- [Exercise instructions]
Each line of the data below that contains "github" must be copied.

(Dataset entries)
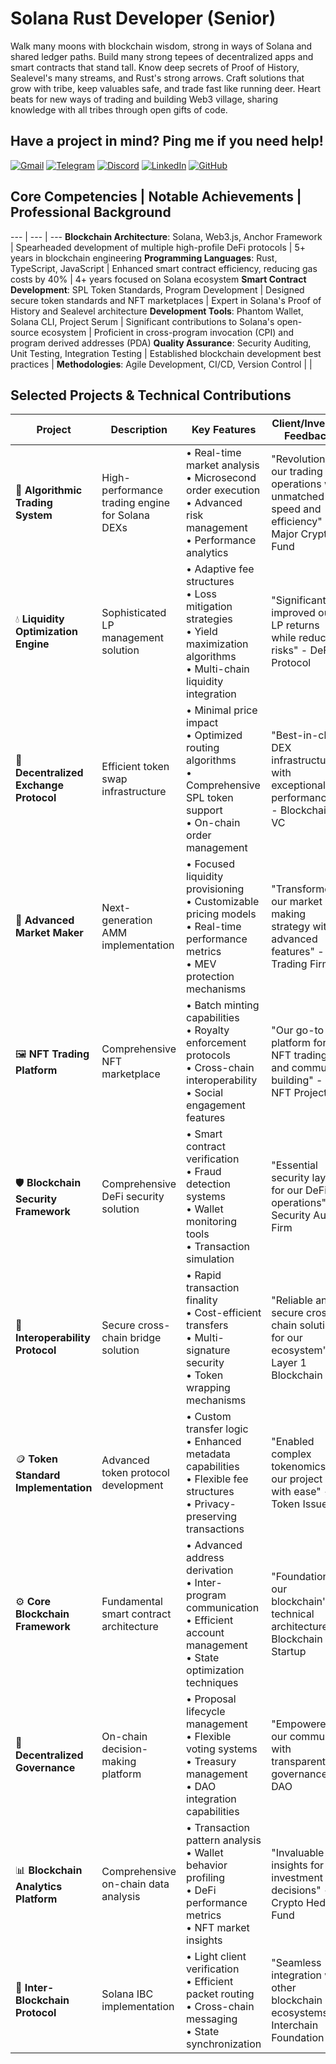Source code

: # Solana Rust Developer (Senior)

Walk many moons with blockchain wisdom, strong in ways of Solana and shared ledger paths. Build many strong tepees of decentralized apps and smart contracts that stand tall. Know deep secrets of Proof of History, Sealevel's many streams, and Rust's strong arrows. Craft solutions that grow with tribe, keep valuables safe, and trade fast like running deer. Heart beats for new ways of trading and building Web3 village, sharing knowledge with all tribes through open gifts of code.

## Have a project in mind? Ping me if you need help!

[![Gmail](https://img.shields.io/badge/Gmail-EA4335?style=for-the-badge&logo=gmail&logoColor=white)](mailto:cashblaze129@gmail.com)
[![Telegram](https://img.shields.io/badge/Telegram-0088cc?style=for-the-badge&logo=telegram&logoColor=white)](https://t.me/cashblaze127)
[![Discord](https://img.shields.io/badge/Discord-5865F2?style=for-the-badge&logo=discord&logoColor=white)](https://discordapp.com/users/965772784653443215)
[![LinkedIn](https://img.shields.io/badge/LinkedIn-0A66C2?style=for-the-badge&logo=linkedin&logoColor=white)](https://www.linkedin.com/in/legend-keyvel-alston)
[![GitHub](https://img.shields.io/badge/GitHub-181717?style=for-the-badge&logo=github&logoColor=white)](https://github.com/cashblaze127)

## Core Competencies | Notable Achievements | Professional Background
--- | --- | ---
**Blockchain Architecture**: Solana, Web3.js, Anchor Framework | Spearheaded development of multiple high-profile DeFi protocols | 5+ years in blockchain engineering
**Programming Languages**: Rust, TypeScript, JavaScript | Enhanced smart contract efficiency, reducing gas costs by 40% | 4+ years focused on Solana ecosystem
**Smart Contract Development**: SPL Token Standards, Program Development | Designed secure token standards and NFT marketplaces | Expert in Solana's Proof of History and Sealevel architecture
**Development Tools**: Phantom Wallet, Solana CLI, Project Serum | Significant contributions to Solana's open-source ecosystem | Proficient in cross-program invocation (CPI) and program derived addresses (PDA)
**Quality Assurance**: Security Auditing, Unit Testing, Integration Testing | Established blockchain development best practices | 
**Methodologies**: Agile Development, CI/CD, Version Control |  | 

## Selected Projects & Technical Contributions
| Project | Description | Key Features | Client/Investor Feedback |
|---------|-------------|--------------|--------------------------|
| 🚀 **Algorithmic Trading System** | High-performance trading engine for Solana DEXs | • Real-time market analysis<br>• Microsecond order execution<br>• Advanced risk management<br>• Performance analytics | "Revolutionized our trading operations with unmatched speed and efficiency" - Major Crypto Fund |
| 💧 **Liquidity Optimization Engine** | Sophisticated LP management solution | • Adaptive fee structures<br>• Loss mitigation strategies<br>• Yield maximization algorithms<br>• Multi-chain liquidity integration | "Significantly improved our LP returns while reducing risks" - DeFi Protocol |
| 🔄 **Decentralized Exchange Protocol** | Efficient token swap infrastructure | • Minimal price impact<br>• Optimized routing algorithms<br>• Comprehensive SPL token support<br>• On-chain order management | "Best-in-class DEX infrastructure with exceptional performance" - Blockchain VC |
| 🎯 **Advanced Market Maker** | Next-generation AMM implementation | • Focused liquidity provisioning<br>• Customizable pricing models<br>• Real-time performance metrics<br>• MEV protection mechanisms | "Transformed our market making strategy with advanced features" - Trading Firm |
| 🖼️ **NFT Trading Platform** | Comprehensive NFT marketplace | • Batch minting capabilities<br>• Royalty enforcement protocols<br>• Cross-chain interoperability<br>• Social engagement features | "Our go-to platform for NFT trading and community building" - NFT Project |
| 🛡️ **Blockchain Security Framework** | Comprehensive DeFi security solution | • Smart contract verification<br>• Fraud detection systems<br>• Wallet monitoring tools<br>• Transaction simulation | "Essential security layer for our DeFi operations" - Security Audit Firm |
| 🌉 **Interoperability Protocol** | Secure cross-chain bridge solution | • Rapid transaction finality<br>• Cost-efficient transfers<br>• Multi-signature security<br>• Token wrapping mechanisms | "Reliable and secure cross-chain solution for our ecosystem" - Layer 1 Blockchain |
| 🪙 **Token Standard Implementation** | Advanced token protocol development | • Custom transfer logic<br>• Enhanced metadata capabilities<br>• Flexible fee structures<br>• Privacy-preserving transactions | "Enabled complex tokenomics for our project with ease" - Token Issuer |
| ⚙️ **Core Blockchain Framework** | Fundamental smart contract architecture | • Advanced address derivation<br>• Inter-program communication<br>• Efficient account management<br>• State optimization techniques | "Foundation for our blockchain's technical architecture" - Blockchain Startup |
| 🔐 **Decentralized Governance** | On-chain decision-making platform | • Proposal lifecycle management<br>• Flexible voting systems<br>• Treasury management<br>• DAO integration capabilities | "Empowered our community with transparent governance" - DAO |
| 📊 **Blockchain Analytics Platform** | Comprehensive on-chain data analysis | • Transaction pattern analysis<br>• Wallet behavior profiling<br>• DeFi performance metrics<br>• NFT market insights | "Invaluable insights for our investment decisions" - Crypto Hedge Fund |
| 🔗 **Inter-Blockchain Protocol** | Solana IBC implementation | • Light client verification<br>• Efficient packet routing<br>• Cross-chain messaging<br>• State synchronization | "Seamless integration with other blockchain ecosystems" - Interchain Foundation |

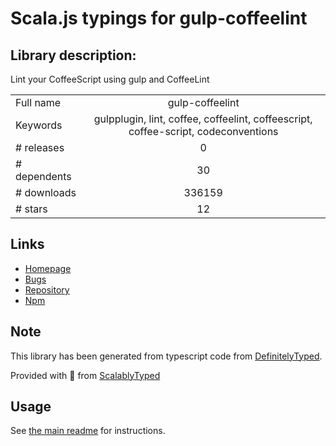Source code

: 
# Scala.js typings for gulp-coffeelint


## Library description:
Lint your CoffeeScript using gulp and CoffeeLint

|                    |                 |
| ------------------ | :-------------: |
| Full name          | gulp-coffeelint |
| Keywords           | gulpplugin, lint, coffee, coffeelint, coffeescript, coffee-script, codeconventions |
| # releases         | 0 |
| # dependents       | 30 |
| # downloads        | 336159 |
| # stars            | 12 |

## Links
- [Homepage](https://github.com/janraasch/gulp-coffeelint#readme)
- [Bugs](https://github.com/janraasch/gulp-coffeelint/issues)
- [Repository](https://github.com/janraasch/gulp-coffeelint)
- [Npm](https://www.npmjs.com/package/gulp-coffeelint)
    


## Note
This library has been generated from typescript code from [DefinitelyTyped](https://definitelytyped.org).

Provided with :purple_heart: from [ScalablyTyped](https://github.com/oyvindberg/ScalablyTyped)

## Usage
See [the main readme](../../readme.md) for instructions.


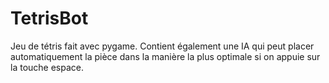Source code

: # TetrisBot

Jeu de tétris fait avec pygame. Contient également une IA qui peut placer automatiquement la pièce dans la manière la plus optimale si on appuie sur
la touche espace.
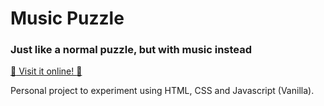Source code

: # Music Puzzle

### Just like a normal puzzle, but with music instead 

[:musical_note: Visit it online! :musical_note:](http://musicpuzzle.free.fr/)



Personal project to experiment using HTML, CSS and Javascript (Vanilla).

  

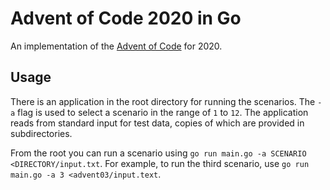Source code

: # Advent of Code 2020 in Go

An implementation of the [Advent of Code](https://adventofcode.com/2020) for 2020.

## Usage

There is an application in the root directory for running the scenarios. The `-a` flag is used to select a scenario in the range of `1` to `12`. The application reads from standard input for test data, copies of which are provided in subdirectories.

From the root you can run a scenario using `go run main.go -a SCENARIO <DIRECTORY/input.txt`. For example, to run the third scenario, use `go run main.go -a 3 <advent03/input.text`.
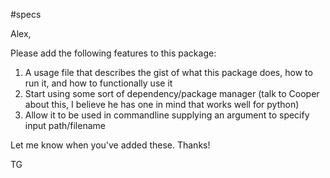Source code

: #specs

Alex,

Please add the following features to this package:

1) A usage file that describes the gist of what this package does, how to run it, and how to functionally use it
2) Start using some sort of dependency/package manager (talk to Cooper about this, I believe he has one in mind that works well for python)
3) Allow it to be used in commandline supplying an argument to specify input path/filename

Let me know when you've added these.
Thanks!

TG
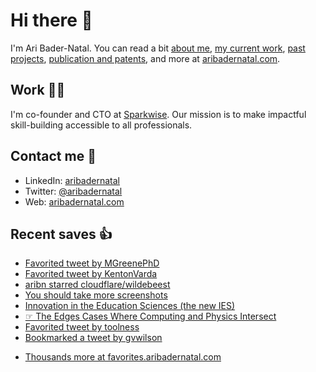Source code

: # Hi there  👋

I'm Ari Bader-Natal. You can read a bit [about me](https://aribadernatal.com), [my current work](https://aribadernatal.com/projects/Sparkwise/), [past projects](https://aribadernatal.com/projects/), [publication and patents](https://aribadernatal.com/publications), and more at [aribadernatal.com](https://aribadernatal.com).

## Work  👨‍💻

I'm co-founder and CTO at [Sparkwise](https://sparkwise.co). Our mission is to make impactful skill-building accessible to all professionals.

## Contact me  💬 

- LinkedIn: [aribadernatal](https://linkedin.com/in/aribadernatal)
- Twitter: [@aribadernatal](https://twitter.com/aribadernatal)
- Web: [aribadernatal.com](https://aribadernatal.com)

## Recent saves  👍

<!--START_SECTION:feed-->
* [Favorited tweet by MGreenePhD](https:&#x2F;&#x2F;favorites.aribadernatal.com&#x2F;twitter-favorites&#x2F;2023&#x2F;02&#x2F;favorited-tweet-by-mgreenephd-3&#x2F;)
* [Favorited tweet by KentonVarda](https:&#x2F;&#x2F;favorites.aribadernatal.com&#x2F;twitter-favorites&#x2F;2023&#x2F;02&#x2F;favorited-tweet-by-kentonvarda&#x2F;)
* [aribn starred cloudflare&#x2F;wildebeest](https:&#x2F;&#x2F;favorites.aribadernatal.com&#x2F;github-favorites&#x2F;2023&#x2F;02&#x2F;aribn-starred-cloudflare-wildebeest&#x2F;)
* [You should take more screenshots](https:&#x2F;&#x2F;favorites.aribadernatal.com&#x2F;pocket-favorites&#x2F;2023&#x2F;02&#x2F;you-should-take-more-screenshots&#x2F;)
* [Innovation in the Education Sciences (the new IES)](https:&#x2F;&#x2F;favorites.aribadernatal.com&#x2F;pocket-favorites&#x2F;2023&#x2F;02&#x2F;innovation-in-the-education-sciences-the-new-ies&#x2F;)
* [☞ The Edges Cases Where Computing and Physics Intersect](https:&#x2F;&#x2F;favorites.aribadernatal.com&#x2F;pocket-favorites&#x2F;2023&#x2F;02&#x2F;%e2%98%9e-the-edges-cases-where-computing-and-physics-intersect&#x2F;)
* [Favorited tweet by toolness](https:&#x2F;&#x2F;favorites.aribadernatal.com&#x2F;twitter-favorites&#x2F;2023&#x2F;02&#x2F;favorited-tweet-by-toolness&#x2F;)
* [Bookmarked a tweet by gvwilson](https:&#x2F;&#x2F;favorites.aribadernatal.com&#x2F;mastodon-bookmarks&#x2F;2023&#x2F;02&#x2F;bookmarked-a-tweet-by-gvwilson-15&#x2F;)
<!--END_SECTION:feed-->
* [Thousands more at favorites.aribadernatal.com](https://favorites.aribadernatal.com)
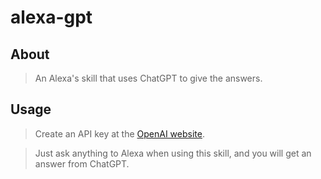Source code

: # alexa-gpt 

## About 
> An Alexa's skill that uses ChatGPT to give the answers.

## Usage 
> Create an API key at the <a href="https://openai.com/">OpenAI website</a>.

> Just ask anything to Alexa when using this skill, and you will get an answer from ChatGPT.
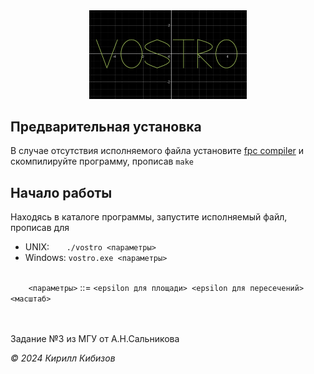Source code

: <center>
    <img src='media/photo/logo.png' alt='logo' width='50%'>
</center>

<h2>Предварительная установка</h2>
<p>В случае отсутствия исполняемого файла установите <a href='https://www.freepascal.org'>fpc compiler</a> и скомпилируйте программу, прописав <code>make</code></p>

<h2>Начало работы</h2>
<p>Находясь в каталоге программы, запустите исполняемый файл, прописав для</p>
<ul>
    <li>UNIX: &nbsp;&nbsp;&nbsp;&nbsp;&nbsp;&nbsp;<code>./vostro &lt;параметры&gt;</code></li>
    <li>Windows: <code>vostro.exe &lt;параметры&gt;</code></li>
</ul>
<code>
    &lt;параметры&gt;</code> ::= <code>&lt;epsilon для площади&gt; &lt;epsilon для пересечений&gt; &lt;масштаб&gt;
</code></br></br>

<p>Задание №3 из МГУ от А.Н.Сальникова</p>

<address>© 2024 Кирилл Кибизов</address>
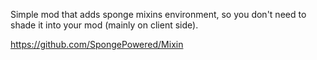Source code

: Simple mod that adds sponge mixins environment, so you don't need to shade it into your mod (mainly on client side).

https://github.com/SpongePowered/Mixin
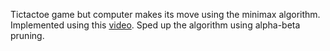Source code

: Tictactoe game but computer makes its move using the minimax algorithm. Implemented using this [video](https://www.youtube.com/watch?v=trKjYdBASyQ&t=1155s ";)"). Sped up the algorithm using alpha-beta pruning.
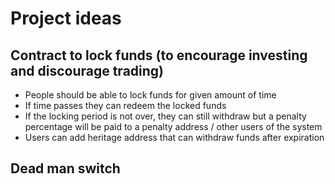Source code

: # Project ideas

## Contract to lock funds (to encourage investing and discourage trading)

* People should be able to lock funds for given amount of time
* If time passes they can redeem the locked funds
* If the locking period is not over, they can still withdraw but a penalty percentage will be paid to a penalty address / other users of the system
* Users can add heritage address that can withdraw funds after expiration

## Dead man switch

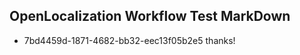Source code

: ## OpenLocalization Workflow Test MarkDown

* 7bd4459d-1871-4682-bb32-eec13f05b2e5 
thanks!



<!--HONumber=Jan16_HO4-->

- [Output for this task]
[![GitHub](https://img.shields.io/badge/GitHub-181717?style=for-the-badge&logo=github&logoColor=white)](https://github.com/cashblaze127)
- [Homepage](https://github.com/janraasch/gulp-coffeelint#readme)
- [Bugs](https://github.com/janraasch/gulp-coffeelint/issues)
- [Repository](https://github.com/janraasch/gulp-coffeelint)
Provided with :purple_heart: from [ScalablyTyped](https://github.com/oyvindberg/ScalablyTyped)
* [aribn starred cloudflare&#x2F;wildebeest](https:&#x2F;&#x2F;favorites.aribadernatal.com&#x2F;github-favorites&#x2F;2023&#x2F;02&#x2F;aribn-starred-cloudflare-wildebeest&#x2F;)
https://github.com/SpongePowered/Mixin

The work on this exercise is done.